Problem to work on - Repeat the listing below in full, keeping every character as it is.

Working data -
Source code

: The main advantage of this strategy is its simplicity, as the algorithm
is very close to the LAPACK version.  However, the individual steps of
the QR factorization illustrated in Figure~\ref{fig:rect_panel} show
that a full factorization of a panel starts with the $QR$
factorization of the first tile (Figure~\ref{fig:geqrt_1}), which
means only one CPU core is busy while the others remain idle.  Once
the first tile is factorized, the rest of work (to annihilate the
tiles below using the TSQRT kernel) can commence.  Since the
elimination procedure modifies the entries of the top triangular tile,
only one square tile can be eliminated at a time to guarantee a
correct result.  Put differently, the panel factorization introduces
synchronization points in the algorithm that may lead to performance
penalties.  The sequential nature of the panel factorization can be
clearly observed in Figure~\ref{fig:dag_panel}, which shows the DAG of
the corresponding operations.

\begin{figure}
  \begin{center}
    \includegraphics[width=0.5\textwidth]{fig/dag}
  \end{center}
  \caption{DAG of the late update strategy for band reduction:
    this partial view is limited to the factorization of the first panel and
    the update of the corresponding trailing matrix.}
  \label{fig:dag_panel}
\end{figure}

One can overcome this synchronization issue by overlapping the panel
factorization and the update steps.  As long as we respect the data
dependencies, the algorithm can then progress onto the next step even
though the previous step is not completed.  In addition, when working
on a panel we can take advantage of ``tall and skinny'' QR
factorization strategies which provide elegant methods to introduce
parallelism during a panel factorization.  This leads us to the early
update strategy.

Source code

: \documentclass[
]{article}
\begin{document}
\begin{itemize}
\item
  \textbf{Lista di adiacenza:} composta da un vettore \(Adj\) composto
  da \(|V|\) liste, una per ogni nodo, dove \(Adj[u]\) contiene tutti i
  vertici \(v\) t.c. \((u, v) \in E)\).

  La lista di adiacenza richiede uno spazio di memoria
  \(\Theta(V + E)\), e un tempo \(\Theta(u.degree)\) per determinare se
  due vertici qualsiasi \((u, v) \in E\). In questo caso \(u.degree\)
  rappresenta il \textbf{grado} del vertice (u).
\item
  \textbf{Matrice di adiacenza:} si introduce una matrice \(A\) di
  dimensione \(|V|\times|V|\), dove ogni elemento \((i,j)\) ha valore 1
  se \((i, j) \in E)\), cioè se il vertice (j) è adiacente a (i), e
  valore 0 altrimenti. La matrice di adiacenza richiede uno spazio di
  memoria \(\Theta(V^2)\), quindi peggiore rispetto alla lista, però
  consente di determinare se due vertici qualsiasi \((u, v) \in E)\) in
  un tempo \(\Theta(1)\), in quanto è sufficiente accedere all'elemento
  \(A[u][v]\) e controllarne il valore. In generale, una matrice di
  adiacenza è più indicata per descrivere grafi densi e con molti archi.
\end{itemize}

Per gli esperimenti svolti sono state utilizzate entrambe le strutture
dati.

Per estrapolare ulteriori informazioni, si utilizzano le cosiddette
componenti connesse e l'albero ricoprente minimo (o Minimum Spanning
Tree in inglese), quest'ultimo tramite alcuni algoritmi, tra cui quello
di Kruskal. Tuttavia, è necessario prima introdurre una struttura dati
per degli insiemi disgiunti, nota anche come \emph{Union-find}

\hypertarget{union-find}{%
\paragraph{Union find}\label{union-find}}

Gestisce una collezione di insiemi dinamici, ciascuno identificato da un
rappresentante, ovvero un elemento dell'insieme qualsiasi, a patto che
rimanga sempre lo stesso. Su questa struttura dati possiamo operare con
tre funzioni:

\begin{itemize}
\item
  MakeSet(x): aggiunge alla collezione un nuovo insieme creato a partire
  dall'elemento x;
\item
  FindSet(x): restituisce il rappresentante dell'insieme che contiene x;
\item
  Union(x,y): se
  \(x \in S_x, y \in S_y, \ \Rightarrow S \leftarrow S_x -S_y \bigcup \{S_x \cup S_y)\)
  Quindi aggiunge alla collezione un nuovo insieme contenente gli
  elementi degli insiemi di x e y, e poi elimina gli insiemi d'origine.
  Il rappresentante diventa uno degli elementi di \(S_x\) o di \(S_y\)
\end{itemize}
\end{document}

Solution to the exercise -
Source code

: The main advantage of this strategy is its simplicity, as the algorithm
is very close to the LAPACK version.  However, the individual steps of
the QR factorization illustrated in Figure~\ref{fig:rect_panel} show
that a full factorization of a panel starts with the $QR$
factorization of the first tile (Figure~\ref{fig:geqrt_1}), which
means only one CPU core is busy while the others remain idle.  Once
the first tile is factorized, the rest of work (to annihilate the
tiles below using the TSQRT kernel) can commence.  Since the
elimination procedure modifies the entries of the top triangular tile,
only one square tile can be eliminated at a time to guarantee a
correct result.  Put differently, the panel factorization introduces
synchronization points in the algorithm that may lead to performance
penalties.  The sequential nature of the panel factorization can be
clearly observed in Figure~\ref{fig:dag_panel}, which shows the DAG of
the corresponding operations.

\begin{figure}
  \begin{center}
    \includegraphics[width=0.5\textwidth]{fig/dag}
  \end{center}
  \caption{DAG of the late update strategy for band reduction:
    this partial view is limited to the factorization of the first panel and
    the update of the corresponding trailing matrix.}
  \label{fig:dag_panel}
\end{figure}

One can overcome this synchronization issue by overlapping the panel
factorization and the update steps.  As long as we respect the data
dependencies, the algorithm can then progress onto the next step even
though the previous step is not completed.  In addition, when working
on a panel we can take advantage of ``tall and skinny'' QR
factorization strategies which provide elegant methods to introduce
parallelism during a panel factorization.  This leads us to the early
update strategy.

Source code

: \documentclass[
]{article}
\begin{document}
\begin{itemize}
\item
  \textbf{Lista di adiacenza:} composta da un vettore \(Adj\) composto
  da \(|V|\) liste, una per ogni nodo, dove \(Adj[u]\) contiene tutti i
  vertici \(v\) t.c. \((u, v) \in E)\).

  La lista di adiacenza richiede uno spazio di memoria
  \(\Theta(V + E)\), e un tempo \(\Theta(u.degree)\) per determinare se
  due vertici qualsiasi \((u, v) \in E\). In questo caso \(u.degree\)
  rappresenta il \textbf{grado} del vertice (u).
\item
  \textbf{Matrice di adiacenza:} si introduce una matrice \(A\) di
  dimensione \(|V|\times|V|\), dove ogni elemento \((i,j)\) ha valore 1
  se \((i, j) \in E)\), cioè se il vertice (j) è adiacente a (i), e
  valore 0 altrimenti. La matrice di adiacenza richiede uno spazio di
  memoria \(\Theta(V^2)\), quindi peggiore rispetto alla lista, però
  consente di determinare se due vertici qualsiasi \((u, v) \in E)\) in
  un tempo \(\Theta(1)\), in quanto è sufficiente accedere all'elemento
  \(A[u][v]\) e controllarne il valore. In generale, una matrice di
  adiacenza è più indicata per descrivere grafi densi e con molti archi.
\end{itemize}

Per gli esperimenti svolti sono state utilizzate entrambe le strutture
dati.

Per estrapolare ulteriori informazioni, si utilizzano le cosiddette
componenti connesse e l'albero ricoprente minimo (o Minimum Spanning
Tree in inglese), quest'ultimo tramite alcuni algoritmi, tra cui quello
di Kruskal. Tuttavia, è necessario prima introdurre una struttura dati
per degli insiemi disgiunti, nota anche come \emph{Union-find}

\hypertarget{union-find}{%
\paragraph{Union find}\label{union-find}}

Gestisce una collezione di insiemi dinamici, ciascuno identificato da un
rappresentante, ovvero un elemento dell'insieme qualsiasi, a patto che
rimanga sempre lo stesso. Su questa struttura dati possiamo operare con
tre funzioni:

\begin{itemize}
\item
  MakeSet(x): aggiunge alla collezione un nuovo insieme creato a partire
  dall'elemento x;
\item
  FindSet(x): restituisce il rappresentante dell'insieme che contiene x;
\item
  Union(x,y): se
  \(x \in S_x, y \in S_y, \ \Rightarrow S \leftarrow S_x -S_y \bigcup \{S_x \cup S_y)\)
  Quindi aggiunge alla collezione un nuovo insieme contenente gli
  elementi degli insiemi di x e y, e poi elimina gli insiemi d'origine.
  Il rappresentante diventa uno degli elementi di \(S_x\) o di \(S_y\)
\end{itemize}
\end{document}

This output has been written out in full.